'''
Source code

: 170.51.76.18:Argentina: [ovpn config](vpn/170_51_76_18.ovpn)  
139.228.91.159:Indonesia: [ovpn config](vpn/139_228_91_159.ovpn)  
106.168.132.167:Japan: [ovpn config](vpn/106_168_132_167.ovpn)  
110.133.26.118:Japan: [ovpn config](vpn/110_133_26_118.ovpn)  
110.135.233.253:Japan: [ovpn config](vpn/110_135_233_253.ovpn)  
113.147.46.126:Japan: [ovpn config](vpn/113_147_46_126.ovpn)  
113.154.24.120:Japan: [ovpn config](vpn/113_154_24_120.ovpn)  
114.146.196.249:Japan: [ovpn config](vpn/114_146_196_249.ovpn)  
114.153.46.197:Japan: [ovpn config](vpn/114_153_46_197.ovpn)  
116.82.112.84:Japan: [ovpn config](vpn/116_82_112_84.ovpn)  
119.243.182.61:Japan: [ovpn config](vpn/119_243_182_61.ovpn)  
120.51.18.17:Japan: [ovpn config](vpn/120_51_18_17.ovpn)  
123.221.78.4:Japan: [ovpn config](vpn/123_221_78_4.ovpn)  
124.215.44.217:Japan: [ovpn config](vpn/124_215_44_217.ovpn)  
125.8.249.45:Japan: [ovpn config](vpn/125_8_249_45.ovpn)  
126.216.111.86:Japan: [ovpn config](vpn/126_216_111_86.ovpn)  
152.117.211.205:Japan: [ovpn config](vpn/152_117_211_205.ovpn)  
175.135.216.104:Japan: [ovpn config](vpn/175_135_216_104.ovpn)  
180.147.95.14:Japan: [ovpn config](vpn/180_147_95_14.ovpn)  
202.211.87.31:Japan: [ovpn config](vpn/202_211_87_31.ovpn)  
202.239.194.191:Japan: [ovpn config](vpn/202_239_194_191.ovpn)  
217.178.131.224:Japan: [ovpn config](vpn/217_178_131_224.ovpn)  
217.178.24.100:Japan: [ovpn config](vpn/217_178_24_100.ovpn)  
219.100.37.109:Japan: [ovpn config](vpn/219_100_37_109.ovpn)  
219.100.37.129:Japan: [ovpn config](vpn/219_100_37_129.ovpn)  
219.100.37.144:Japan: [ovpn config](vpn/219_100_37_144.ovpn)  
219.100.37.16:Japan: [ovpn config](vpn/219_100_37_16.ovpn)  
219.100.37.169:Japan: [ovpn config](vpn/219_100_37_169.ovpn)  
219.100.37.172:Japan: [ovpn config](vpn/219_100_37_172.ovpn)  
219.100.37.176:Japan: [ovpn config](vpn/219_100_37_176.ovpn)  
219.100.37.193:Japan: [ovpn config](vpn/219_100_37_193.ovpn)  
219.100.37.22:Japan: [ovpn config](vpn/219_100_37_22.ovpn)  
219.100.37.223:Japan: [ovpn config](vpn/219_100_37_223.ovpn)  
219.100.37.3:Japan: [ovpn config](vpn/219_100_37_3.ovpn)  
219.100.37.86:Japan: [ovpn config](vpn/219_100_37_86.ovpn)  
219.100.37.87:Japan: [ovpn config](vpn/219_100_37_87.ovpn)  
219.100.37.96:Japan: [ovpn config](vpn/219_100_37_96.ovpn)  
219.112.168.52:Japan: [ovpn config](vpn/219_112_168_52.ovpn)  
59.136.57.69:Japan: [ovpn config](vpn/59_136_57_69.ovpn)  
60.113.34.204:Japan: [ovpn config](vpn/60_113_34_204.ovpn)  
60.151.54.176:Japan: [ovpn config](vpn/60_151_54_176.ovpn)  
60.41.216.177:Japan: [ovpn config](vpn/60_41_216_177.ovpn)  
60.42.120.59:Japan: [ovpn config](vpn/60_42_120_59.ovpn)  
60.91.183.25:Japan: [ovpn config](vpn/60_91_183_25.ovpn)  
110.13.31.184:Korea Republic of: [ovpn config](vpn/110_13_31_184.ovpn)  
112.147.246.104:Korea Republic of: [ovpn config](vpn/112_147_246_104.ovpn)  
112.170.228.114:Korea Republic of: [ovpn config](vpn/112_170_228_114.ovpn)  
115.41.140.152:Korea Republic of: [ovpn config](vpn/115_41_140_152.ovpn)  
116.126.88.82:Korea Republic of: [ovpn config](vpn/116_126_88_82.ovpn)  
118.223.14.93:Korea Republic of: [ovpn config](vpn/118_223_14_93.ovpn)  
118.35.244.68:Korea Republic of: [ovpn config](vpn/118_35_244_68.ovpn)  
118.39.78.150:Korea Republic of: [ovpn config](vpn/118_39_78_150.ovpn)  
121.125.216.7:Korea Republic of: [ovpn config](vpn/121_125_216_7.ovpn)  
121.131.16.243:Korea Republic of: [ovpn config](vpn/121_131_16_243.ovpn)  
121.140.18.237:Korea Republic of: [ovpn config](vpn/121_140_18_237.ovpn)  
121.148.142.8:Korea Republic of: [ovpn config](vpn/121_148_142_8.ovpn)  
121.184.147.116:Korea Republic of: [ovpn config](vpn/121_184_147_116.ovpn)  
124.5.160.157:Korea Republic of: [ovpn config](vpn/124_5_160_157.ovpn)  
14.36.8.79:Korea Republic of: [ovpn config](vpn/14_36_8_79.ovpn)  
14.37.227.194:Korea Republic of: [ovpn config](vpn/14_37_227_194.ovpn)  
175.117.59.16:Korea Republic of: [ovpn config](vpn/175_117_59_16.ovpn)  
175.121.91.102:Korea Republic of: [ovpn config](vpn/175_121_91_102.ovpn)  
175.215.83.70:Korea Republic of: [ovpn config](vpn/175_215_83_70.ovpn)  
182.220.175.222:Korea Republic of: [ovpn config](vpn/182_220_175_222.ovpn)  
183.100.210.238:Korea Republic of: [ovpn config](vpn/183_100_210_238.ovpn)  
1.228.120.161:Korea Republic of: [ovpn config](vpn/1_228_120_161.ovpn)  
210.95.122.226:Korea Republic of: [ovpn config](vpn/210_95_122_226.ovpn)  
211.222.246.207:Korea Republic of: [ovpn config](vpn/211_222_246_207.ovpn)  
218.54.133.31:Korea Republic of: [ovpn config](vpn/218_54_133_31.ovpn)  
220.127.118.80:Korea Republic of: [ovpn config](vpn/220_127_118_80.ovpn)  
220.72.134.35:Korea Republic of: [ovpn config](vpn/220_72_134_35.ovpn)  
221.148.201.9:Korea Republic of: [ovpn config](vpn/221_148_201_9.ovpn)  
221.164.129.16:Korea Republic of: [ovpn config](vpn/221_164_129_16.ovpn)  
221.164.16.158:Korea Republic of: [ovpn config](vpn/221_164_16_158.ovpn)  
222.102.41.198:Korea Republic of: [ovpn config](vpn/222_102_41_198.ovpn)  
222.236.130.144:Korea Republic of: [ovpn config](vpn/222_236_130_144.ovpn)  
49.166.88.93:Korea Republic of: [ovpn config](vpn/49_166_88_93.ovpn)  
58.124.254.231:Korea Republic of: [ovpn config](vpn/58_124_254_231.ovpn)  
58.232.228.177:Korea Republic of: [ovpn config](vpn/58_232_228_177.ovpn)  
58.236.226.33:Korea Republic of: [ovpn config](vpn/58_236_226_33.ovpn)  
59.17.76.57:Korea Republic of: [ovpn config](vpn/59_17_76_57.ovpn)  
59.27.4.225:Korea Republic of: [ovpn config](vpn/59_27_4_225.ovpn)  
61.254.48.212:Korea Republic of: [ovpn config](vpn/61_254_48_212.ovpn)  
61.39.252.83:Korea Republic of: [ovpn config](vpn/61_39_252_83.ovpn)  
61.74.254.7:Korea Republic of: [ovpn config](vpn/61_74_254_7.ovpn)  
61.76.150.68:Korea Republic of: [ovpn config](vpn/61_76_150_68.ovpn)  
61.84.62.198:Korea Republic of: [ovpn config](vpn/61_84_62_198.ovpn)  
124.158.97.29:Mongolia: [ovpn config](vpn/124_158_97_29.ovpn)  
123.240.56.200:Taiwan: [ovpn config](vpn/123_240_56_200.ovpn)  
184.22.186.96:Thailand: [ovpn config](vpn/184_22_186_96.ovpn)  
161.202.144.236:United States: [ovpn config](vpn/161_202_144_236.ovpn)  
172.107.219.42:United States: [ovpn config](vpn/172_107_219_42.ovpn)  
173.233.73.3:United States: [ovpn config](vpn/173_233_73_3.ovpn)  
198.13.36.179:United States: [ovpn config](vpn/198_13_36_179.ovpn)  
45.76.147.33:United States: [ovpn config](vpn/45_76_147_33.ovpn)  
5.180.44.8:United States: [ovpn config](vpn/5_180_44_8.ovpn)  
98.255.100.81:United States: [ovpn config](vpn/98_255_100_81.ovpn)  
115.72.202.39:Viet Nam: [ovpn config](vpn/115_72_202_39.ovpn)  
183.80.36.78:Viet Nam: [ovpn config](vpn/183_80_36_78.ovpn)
'''
[What is needed] The response must hold only the lines above from the line with "219.100.37.87:Japan: [ovpn config](vpn/219_100_37_87.ovpn)" through the line with "60.42.120.59:Japan: [ovpn config](vpn/60_42_120_59.ovpn)", each copied exactly, both ends kept.

[Task response]
219.100.37.87:Japan: [ovpn config](vpn/219_100_37_87.ovpn)  
219.100.37.96:Japan: [ovpn config](vpn/219_100_37_96.ovpn)  
219.112.168.52:Japan: [ovpn config](vpn/219_112_168_52.ovpn)  
59.136.57.69:Japan: [ovpn config](vpn/59_136_57_69.ovpn)  
60.113.34.204:Japan: [ovpn config](vpn/60_113_34_204.ovpn)  
60.151.54.176:Japan: [ovpn config](vpn/60_151_54_176.ovpn)  
60.41.216.177:Japan: [ovpn config](vpn/60_41_216_177.ovpn)  
60.42.120.59:Japan: [ovpn config](vpn/60_42_120_59.ovpn)  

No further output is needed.